WHAT YOU WILL DO ::
Pull out of the data below the stretch of lines bounded by the one containing "- [CVE database](https://github.com/Live-Hack-CVE/full_database)" and the one containing "of École 42.", both bounds included, unchanged.

+++ EXERCISE MATERIALS +++

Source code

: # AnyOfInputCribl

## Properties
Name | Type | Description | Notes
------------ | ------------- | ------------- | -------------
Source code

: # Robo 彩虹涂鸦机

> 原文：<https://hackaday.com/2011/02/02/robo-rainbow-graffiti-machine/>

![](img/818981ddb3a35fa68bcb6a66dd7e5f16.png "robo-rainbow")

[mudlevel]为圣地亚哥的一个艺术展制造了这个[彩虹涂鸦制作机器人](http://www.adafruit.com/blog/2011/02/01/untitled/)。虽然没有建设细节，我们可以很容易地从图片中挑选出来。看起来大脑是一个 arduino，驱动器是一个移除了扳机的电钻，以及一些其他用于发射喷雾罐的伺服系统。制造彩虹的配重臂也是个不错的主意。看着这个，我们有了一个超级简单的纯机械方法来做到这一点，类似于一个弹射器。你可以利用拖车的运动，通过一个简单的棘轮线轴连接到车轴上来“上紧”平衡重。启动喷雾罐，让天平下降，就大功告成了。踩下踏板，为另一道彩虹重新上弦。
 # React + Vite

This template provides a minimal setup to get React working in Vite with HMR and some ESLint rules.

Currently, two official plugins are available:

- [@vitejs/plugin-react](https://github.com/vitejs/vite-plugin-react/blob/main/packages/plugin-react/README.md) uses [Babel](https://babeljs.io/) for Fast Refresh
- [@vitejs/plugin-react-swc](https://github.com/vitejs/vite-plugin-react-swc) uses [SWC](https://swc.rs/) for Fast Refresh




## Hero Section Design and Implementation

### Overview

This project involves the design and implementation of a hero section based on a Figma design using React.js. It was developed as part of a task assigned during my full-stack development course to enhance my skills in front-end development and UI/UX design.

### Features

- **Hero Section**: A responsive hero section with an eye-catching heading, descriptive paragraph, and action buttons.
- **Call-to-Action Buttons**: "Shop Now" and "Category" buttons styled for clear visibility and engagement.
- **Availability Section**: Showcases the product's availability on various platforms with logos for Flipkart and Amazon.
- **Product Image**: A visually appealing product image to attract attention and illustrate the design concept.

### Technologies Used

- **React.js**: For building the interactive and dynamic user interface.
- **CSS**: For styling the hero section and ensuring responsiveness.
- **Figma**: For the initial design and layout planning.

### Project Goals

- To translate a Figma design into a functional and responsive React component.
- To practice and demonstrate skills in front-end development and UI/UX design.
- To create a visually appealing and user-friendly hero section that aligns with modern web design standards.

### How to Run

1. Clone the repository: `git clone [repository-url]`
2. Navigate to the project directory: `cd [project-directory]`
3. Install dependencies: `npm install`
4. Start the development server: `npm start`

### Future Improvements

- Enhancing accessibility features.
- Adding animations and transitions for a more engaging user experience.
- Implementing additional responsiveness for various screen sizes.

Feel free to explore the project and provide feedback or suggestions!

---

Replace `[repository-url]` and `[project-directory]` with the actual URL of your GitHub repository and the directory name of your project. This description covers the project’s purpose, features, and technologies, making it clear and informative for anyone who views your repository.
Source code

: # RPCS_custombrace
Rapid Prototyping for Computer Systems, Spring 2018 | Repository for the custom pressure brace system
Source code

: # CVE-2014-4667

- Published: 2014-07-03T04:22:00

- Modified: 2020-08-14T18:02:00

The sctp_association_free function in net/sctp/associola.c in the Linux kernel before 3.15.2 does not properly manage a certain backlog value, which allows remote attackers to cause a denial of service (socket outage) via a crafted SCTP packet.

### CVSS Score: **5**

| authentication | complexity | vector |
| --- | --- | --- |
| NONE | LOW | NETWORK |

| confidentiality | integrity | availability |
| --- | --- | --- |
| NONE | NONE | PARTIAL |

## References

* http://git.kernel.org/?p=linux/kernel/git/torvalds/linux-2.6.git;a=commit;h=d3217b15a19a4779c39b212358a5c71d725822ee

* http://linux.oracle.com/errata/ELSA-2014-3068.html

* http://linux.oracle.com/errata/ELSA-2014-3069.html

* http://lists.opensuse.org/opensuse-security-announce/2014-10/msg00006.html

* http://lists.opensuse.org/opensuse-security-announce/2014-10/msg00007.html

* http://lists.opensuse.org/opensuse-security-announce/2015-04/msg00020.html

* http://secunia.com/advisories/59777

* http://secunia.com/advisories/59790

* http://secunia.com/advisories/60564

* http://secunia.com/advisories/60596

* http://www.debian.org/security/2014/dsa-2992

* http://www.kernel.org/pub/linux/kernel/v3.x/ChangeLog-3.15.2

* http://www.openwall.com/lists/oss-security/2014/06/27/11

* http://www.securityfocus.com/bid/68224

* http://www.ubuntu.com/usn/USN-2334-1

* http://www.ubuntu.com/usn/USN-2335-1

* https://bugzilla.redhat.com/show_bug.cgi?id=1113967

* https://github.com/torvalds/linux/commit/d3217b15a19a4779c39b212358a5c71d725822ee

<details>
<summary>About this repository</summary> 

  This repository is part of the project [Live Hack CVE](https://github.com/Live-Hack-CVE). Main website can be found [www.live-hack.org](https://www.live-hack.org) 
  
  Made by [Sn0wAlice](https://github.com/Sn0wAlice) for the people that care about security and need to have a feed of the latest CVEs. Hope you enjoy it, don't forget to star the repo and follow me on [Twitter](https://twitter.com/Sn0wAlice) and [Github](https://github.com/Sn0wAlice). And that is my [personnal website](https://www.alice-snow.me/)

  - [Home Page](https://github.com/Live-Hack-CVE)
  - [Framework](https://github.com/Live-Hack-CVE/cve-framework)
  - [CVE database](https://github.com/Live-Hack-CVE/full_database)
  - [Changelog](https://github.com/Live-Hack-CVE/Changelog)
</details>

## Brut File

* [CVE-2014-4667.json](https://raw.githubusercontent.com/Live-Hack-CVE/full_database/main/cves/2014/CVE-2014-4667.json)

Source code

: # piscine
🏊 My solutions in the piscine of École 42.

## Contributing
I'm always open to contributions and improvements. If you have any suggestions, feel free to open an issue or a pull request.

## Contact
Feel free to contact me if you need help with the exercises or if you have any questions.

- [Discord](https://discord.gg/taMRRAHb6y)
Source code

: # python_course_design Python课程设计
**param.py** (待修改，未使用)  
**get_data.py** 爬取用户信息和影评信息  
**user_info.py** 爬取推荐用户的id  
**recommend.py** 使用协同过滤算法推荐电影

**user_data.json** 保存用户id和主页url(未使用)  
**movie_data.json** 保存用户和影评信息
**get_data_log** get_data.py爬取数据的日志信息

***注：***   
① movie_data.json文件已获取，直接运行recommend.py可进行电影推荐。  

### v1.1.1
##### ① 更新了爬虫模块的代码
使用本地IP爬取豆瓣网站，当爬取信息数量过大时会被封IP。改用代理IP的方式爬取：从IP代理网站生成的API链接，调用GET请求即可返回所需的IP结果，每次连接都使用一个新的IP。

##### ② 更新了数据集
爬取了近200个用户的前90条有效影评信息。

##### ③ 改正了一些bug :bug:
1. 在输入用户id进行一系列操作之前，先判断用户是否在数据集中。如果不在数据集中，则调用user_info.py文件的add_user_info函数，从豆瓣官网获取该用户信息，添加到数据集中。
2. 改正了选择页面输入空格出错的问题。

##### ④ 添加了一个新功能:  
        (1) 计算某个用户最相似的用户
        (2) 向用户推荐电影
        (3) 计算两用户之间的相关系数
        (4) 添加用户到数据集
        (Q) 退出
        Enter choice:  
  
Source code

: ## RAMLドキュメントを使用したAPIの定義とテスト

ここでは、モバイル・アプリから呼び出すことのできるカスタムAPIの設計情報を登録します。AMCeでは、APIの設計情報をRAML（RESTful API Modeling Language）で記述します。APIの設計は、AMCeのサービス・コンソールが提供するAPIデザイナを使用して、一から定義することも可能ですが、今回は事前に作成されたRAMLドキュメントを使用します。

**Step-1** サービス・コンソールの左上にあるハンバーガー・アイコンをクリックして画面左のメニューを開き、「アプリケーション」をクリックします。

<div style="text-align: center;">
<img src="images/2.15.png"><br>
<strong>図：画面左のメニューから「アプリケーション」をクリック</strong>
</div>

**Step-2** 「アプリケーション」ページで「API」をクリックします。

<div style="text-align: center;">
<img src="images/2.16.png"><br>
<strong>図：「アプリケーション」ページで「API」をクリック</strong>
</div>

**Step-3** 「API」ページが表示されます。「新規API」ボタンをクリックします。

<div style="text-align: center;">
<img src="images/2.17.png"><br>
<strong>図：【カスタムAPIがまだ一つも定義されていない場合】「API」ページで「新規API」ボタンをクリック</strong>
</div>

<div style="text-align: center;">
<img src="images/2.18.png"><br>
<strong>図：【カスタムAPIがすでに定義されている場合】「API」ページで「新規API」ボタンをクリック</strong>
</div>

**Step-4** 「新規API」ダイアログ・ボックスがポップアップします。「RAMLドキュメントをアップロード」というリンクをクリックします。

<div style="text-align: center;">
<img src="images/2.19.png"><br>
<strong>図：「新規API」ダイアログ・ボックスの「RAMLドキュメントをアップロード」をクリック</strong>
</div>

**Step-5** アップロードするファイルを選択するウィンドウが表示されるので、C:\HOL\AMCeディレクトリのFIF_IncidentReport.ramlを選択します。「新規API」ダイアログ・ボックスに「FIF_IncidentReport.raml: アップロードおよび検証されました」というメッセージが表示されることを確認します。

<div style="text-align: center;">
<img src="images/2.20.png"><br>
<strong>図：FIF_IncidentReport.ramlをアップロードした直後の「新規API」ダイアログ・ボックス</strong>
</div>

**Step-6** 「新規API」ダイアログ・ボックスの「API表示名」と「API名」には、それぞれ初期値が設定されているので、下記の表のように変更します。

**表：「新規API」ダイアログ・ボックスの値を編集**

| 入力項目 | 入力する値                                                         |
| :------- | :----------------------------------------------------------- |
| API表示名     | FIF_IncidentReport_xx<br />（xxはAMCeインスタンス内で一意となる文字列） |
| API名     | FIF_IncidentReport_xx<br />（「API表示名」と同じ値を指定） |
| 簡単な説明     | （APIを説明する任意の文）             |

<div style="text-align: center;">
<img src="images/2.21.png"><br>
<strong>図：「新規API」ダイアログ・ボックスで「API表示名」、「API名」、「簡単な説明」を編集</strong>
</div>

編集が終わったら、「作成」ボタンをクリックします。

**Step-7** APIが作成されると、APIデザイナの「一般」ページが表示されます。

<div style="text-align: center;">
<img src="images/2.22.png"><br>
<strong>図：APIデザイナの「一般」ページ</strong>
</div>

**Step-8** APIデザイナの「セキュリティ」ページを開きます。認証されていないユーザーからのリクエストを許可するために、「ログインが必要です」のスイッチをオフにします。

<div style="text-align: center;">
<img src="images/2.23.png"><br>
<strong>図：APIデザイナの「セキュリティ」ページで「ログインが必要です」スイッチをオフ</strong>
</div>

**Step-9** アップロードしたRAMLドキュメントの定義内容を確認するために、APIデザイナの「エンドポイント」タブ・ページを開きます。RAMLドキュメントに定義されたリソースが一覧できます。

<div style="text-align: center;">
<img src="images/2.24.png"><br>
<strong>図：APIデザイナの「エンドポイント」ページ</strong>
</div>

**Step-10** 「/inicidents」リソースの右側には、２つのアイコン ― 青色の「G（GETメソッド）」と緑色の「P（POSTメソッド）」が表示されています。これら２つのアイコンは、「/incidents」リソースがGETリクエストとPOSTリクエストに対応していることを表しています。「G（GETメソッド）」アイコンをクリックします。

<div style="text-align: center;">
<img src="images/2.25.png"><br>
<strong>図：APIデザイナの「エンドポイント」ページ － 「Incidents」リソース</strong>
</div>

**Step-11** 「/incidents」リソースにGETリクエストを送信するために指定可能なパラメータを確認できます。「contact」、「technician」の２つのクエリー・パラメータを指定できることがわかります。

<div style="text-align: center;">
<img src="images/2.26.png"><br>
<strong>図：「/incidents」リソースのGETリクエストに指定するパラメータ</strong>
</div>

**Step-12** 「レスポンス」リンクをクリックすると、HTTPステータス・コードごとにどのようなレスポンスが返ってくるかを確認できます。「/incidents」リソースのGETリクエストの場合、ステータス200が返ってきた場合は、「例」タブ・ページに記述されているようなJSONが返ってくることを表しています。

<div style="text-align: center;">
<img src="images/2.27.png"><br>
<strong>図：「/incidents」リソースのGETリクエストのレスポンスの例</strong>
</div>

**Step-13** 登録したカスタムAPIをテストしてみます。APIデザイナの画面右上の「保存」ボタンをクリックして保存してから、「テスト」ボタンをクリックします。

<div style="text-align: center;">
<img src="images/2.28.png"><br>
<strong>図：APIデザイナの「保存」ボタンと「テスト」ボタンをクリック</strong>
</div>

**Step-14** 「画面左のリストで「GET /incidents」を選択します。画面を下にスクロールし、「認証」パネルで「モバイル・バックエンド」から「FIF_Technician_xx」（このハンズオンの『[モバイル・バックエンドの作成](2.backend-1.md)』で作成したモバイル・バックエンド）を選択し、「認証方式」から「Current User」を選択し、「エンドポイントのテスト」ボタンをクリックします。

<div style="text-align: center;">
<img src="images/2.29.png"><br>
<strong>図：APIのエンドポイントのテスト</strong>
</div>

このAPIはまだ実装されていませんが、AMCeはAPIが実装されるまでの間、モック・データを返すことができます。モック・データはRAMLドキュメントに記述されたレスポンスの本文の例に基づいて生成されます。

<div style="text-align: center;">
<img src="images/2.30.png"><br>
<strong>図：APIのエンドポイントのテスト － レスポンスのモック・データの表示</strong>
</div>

+++

RESPONSE AREA ::
  - [CVE database](https://github.com/Live-Hack-CVE/full_database)
  - [Changelog](https://github.com/Live-Hack-CVE/Changelog)
</details>

## Brut File

* [CVE-2014-4667.json](https://raw.githubusercontent.com/Live-Hack-CVE/full_database/main/cves/2014/CVE-2014-4667.json)

Source code

: # piscine
🏊 My solutions in the piscine of École 42.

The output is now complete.